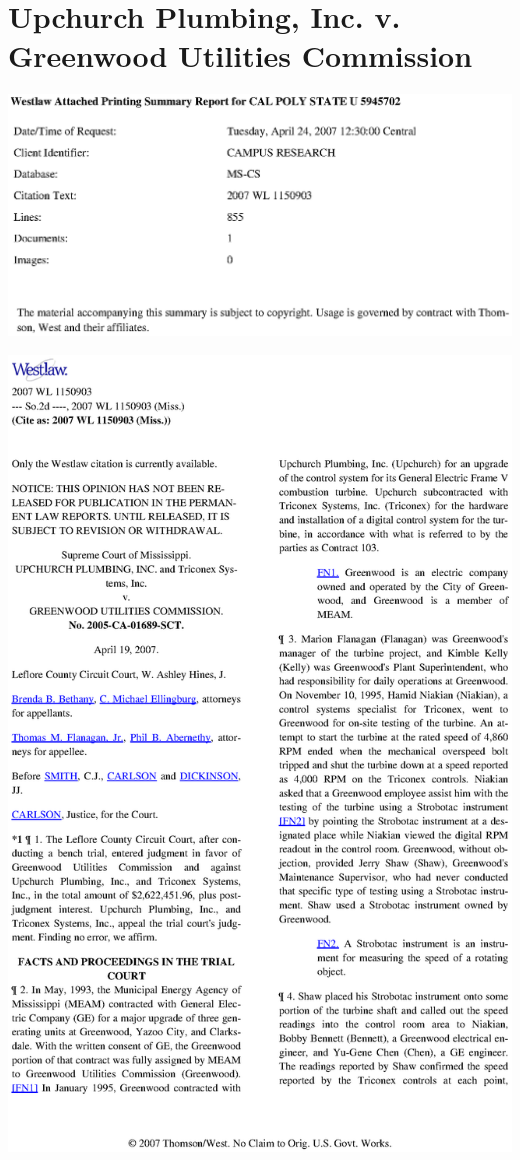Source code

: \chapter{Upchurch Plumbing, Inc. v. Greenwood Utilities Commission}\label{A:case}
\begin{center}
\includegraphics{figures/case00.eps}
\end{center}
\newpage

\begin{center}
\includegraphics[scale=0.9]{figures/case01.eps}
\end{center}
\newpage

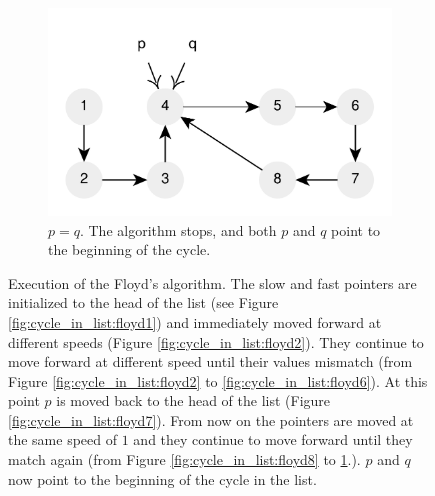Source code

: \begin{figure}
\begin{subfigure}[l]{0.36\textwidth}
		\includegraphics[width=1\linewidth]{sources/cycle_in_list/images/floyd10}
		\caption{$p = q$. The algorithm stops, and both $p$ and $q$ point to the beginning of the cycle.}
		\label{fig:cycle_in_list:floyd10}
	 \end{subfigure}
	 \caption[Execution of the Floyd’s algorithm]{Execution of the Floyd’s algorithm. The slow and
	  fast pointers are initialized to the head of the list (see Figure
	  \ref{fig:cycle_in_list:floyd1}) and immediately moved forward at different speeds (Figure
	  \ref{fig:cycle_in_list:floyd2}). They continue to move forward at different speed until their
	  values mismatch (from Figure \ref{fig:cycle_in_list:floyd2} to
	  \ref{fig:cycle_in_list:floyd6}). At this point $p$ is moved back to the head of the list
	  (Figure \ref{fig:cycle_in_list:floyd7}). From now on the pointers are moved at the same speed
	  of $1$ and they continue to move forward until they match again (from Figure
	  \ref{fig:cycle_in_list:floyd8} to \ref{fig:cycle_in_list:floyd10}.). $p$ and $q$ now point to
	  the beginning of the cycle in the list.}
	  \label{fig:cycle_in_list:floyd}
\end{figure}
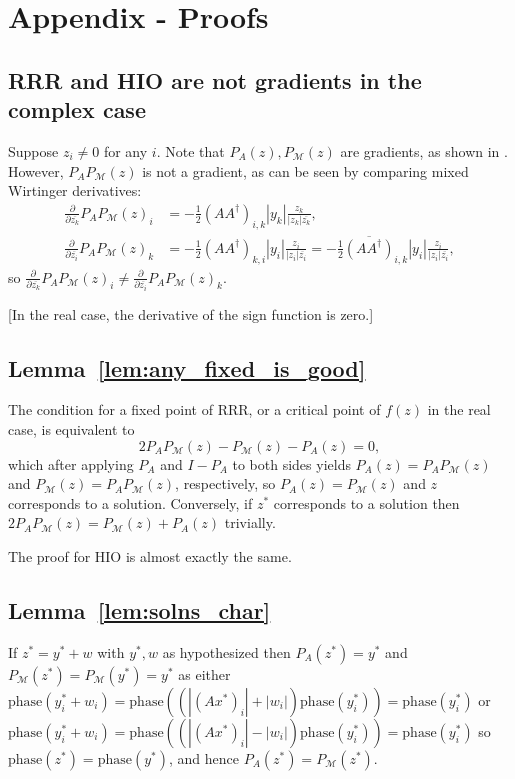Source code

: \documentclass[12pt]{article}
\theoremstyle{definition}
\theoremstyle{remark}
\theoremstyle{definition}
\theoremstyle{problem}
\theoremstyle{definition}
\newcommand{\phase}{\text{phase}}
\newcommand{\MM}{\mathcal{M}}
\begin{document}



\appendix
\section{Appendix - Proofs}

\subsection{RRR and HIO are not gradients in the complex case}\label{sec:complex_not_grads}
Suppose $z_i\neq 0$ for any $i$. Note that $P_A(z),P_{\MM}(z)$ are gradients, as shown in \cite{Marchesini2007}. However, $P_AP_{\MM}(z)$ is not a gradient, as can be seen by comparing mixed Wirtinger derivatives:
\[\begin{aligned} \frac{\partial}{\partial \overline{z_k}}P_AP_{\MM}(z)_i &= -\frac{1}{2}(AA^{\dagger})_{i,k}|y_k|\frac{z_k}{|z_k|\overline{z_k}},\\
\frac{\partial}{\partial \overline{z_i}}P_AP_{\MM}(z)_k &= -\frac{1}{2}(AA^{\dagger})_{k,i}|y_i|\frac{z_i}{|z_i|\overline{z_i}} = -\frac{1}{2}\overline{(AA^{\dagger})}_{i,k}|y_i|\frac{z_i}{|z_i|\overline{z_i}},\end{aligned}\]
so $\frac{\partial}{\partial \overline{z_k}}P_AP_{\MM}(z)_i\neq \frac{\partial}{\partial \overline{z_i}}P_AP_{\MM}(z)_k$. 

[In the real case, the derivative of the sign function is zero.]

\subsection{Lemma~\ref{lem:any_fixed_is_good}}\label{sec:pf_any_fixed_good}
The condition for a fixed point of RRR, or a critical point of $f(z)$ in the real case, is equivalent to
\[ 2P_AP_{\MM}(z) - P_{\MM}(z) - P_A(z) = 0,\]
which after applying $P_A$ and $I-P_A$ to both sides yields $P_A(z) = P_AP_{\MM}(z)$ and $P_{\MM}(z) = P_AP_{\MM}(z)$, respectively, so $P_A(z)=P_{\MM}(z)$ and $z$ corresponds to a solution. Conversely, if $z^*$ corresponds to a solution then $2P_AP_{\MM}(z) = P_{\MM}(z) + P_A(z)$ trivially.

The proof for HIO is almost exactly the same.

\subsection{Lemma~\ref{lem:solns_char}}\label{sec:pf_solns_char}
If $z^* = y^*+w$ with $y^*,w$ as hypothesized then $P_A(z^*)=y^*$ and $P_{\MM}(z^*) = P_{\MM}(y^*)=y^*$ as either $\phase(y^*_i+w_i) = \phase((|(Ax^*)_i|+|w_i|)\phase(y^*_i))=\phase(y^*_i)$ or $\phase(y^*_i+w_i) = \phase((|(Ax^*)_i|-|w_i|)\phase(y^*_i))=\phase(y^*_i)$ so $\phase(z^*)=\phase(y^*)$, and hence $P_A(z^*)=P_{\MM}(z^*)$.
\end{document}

> **WHAT YOU NEED TO DO**:
The answer must be every line of the listing that holds the word "forward".

> **SOLUTION**:
	  \ref{fig:cycle_in_list:floyd1}) and immediately moved forward at different speeds (Figure
	  \ref{fig:cycle_in_list:floyd2}). They continue to move forward at different speed until their
	  of $1$ and they continue to move forward until they match again (from Figure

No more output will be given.